Le phénomène du chômage est périodique en Angleterre. Mais au XIXème siècle et jusqu’à la guerre les crises ne duraient pas, du moins sous la forme aiguë : il y avait seulement une indication d’engorgement. La caractère angoissant de celle sui commence en 1920-1921, et dont on n’entrevoit pas la fin, c’est moins encore sa profondeur que sa permanence :

Pourcentage et nombre de chômeurs

extrait de André SIEGRFRIED, La crise britannique au XXème siècle, pp. 18-25, Paris, Armand Colin, 1931.

MAC DONALD ET LE PREMIER GOUVERNEMENT D’UNION NATIONALE

« A l’époque où il devient le Premier Ministre d’Union nationale, MacDonald était déjà un homme fatigué (…). Quarante ans plus tôt, il avait erré dans les rues de Londres, garçon sans argent et à la recherche d’un travail, et quand il trouva un emploi, ce fut celui de secrétaire du Touring Club cycliste, à dix shillings par semaine et pour écrire des enveloppes. Il y avait eu ensuite un obscur chapitre de lutte incessante, qui le conduisit à participer aux divers efforts qui aboutirent en 1893 à créer l’Independant Labour Party. Deux ans plus tard, il se présenta aux élections parlementaires comme candidat travailliste indépendant à Southampton et fut cruellement battu. Au cours de cette première période, il semble avoir fait preuve à la fois des défauts de ses qualités et des qualités de ses défauts, qui devaient devenir plus visibles par la suite. A la fois fier et sensible, il ne pouvait jamais se résigner à accepter le programme de ses amis, ni même le sien propre. Avec les Fabiens, il était pour les travaillistes, avec les travaillistes, pour les Fabiens. Il en résultait qu’il ne semblait jamais cent pour cent favorable ou opposé à un acte quelconque (…).

Il joua sans aucun doute un rôle important dans la vie politique du pays.
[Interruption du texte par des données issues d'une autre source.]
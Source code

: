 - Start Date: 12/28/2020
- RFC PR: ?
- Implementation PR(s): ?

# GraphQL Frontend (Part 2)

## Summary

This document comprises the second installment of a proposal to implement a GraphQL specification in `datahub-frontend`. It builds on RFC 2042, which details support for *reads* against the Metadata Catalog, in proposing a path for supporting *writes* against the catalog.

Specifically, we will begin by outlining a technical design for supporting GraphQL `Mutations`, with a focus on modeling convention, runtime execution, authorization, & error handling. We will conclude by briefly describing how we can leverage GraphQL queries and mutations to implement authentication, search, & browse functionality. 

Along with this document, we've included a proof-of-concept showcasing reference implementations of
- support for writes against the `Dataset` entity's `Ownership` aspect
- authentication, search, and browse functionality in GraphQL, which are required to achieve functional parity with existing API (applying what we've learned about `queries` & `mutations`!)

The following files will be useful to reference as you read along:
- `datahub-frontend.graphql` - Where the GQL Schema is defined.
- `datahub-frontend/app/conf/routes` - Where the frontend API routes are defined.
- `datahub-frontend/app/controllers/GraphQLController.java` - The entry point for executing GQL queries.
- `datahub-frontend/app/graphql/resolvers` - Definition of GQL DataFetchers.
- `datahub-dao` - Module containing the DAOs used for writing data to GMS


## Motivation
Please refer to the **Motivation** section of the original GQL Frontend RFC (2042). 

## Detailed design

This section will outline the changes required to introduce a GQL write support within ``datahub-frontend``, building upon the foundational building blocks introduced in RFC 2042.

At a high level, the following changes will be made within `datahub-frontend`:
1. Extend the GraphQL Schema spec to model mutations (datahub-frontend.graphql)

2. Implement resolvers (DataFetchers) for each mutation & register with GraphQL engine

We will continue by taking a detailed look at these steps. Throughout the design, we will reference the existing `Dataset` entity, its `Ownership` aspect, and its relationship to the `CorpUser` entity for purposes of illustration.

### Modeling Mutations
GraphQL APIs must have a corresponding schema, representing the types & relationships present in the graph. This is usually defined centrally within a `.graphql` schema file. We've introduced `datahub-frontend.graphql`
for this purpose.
L’un des fondateurs du groupe parlementaire travailliste, il fut l’homme qui fit le plus pour gagner au Parti une place dans le grand monde de la politique et de l’opinion publique [malgré] son opposition pacifiste d’abord à la guerre des Boers et, plus tard, à celle de 1914.

Quand le Parti travailliste arriva au pouvoir en 1923, ce fut lui, et non pas Clynes, Henderson ou Lansbury, qui devint Premier ministre. Dans cette fonction, il montra à la fois du tact et du jugement. En particulier, il réussit à abaisser la température internationale. Son amour de la tradition fut un antidote de valeur contre l’anarchisme irresponsable de certains de ses amis politiques. L’histoire du premier gouvernement travailliste fut, dans une large mesure, celle du second. S’il connut des succès dans l’un et l’autre, il y connut des échecs analogues, dus à l’absence d’esprit de décision (…).
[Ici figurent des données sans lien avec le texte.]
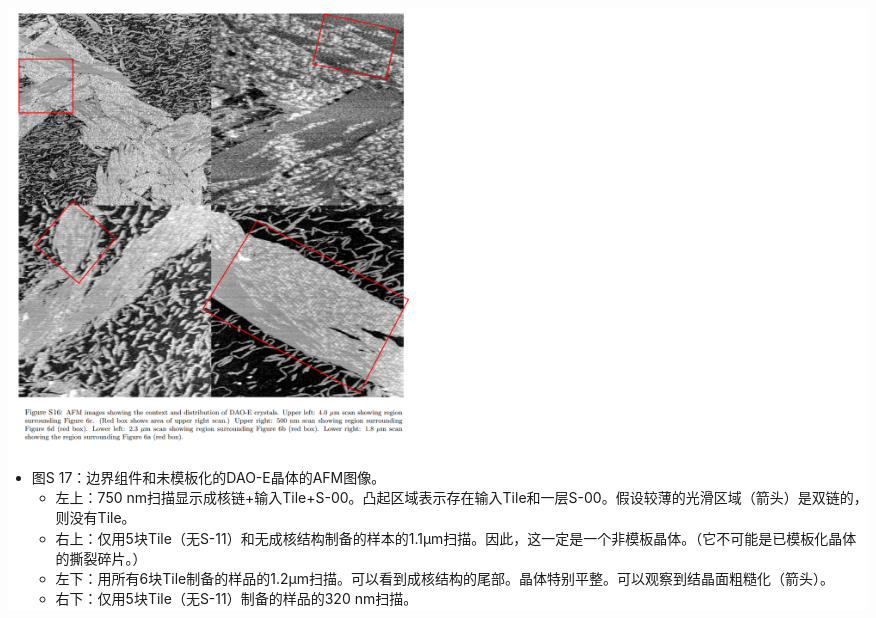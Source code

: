 <img src="./img/img_37.png" alt="i" style="zoom:43%;" />

- 图S 17：边界组件和未模板化的DAO-E晶体的AFM图像。
  - 左上：750 nm扫描显示成核链+输入Tile+S-00。凸起区域表示存在输入Tile和一层S-00。假设较薄的光滑区域（箭头）是双链的，则没有Tile。
  - 右上：仅用5块Tile（无S-11）和无成核结构制备的样本的1.1µm扫描。因此，这一定是一个非模板晶体。（它不可能是已模板化晶体的撕裂碎片。）
  - 左下：用所有6块Tile制备的样品的1.2µm扫描。可以看到成核结构的尾部。晶体特别平整。可以观察到结晶面粗糙化（箭头）。
  - 右下：仅用5块Tile（无S-11）制备的样品的320 nm扫描。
Il est significatif de l’imprévisibilité de la politique britannique, que l’homme dont le principal défaut avait été l’hésitation devint pour la troisième fois Premier Ministre à un moment où une crise sans précédent nécessitait de toute urgence l’action la plus résolue et les décisions les plus urgentes. [Le gouvernement triparti n’était] pas une coalition au plein sens du mot. Créé dans le seul but d’équilibrer le budget et de rétablir la stabilité, son programme était strictement limité et il n’y eut aucun effort pour établir une «platform» commune de politique générale. C’était la crise financière qui avait rapproché MacDonald, Baldwin et Samuel. Le budget était à équilibrer et de grandes économies à réaliser, quels que pussent être les sacrifices imposés par une politique de déflation drastique. Le petit Cabinet de onze ministres, MacDonald, Sankey, Snowden et Thomas pour le Parti travailliste, Baldwin, Chamberlain, Cunliffe, Lister et moi-même pour les Conservateurs, et Samuel, Reading et Maclean pour les Libéraux, devait être un Comité de salut public d’urgence, pour s’occuper d’une crise pressante.

Je n’oublierai jamais l’explosion spontanée d’enthousiaste soutien qui salua l’appel de Samuel à la Chambre des Communes pour des sacrifices financiers destinés à combattre la crise. Jamais Chancelier de l’Echiquier ne suscita autant d’applaudissements en réduisant les impôts que Snowden en alourdissant leur poids. Dans les jours qui suivirent, le peuple anglais forma des queues à l’extérieur des bureaux des contributions dans le but de payer les nouvelles taxes, bien qu’elles ne fussent pas dues avant plusieurs mois. »

Samuel HOARE, Nine Troubled Years, Londres, 1954, pp.22-23, 27-28.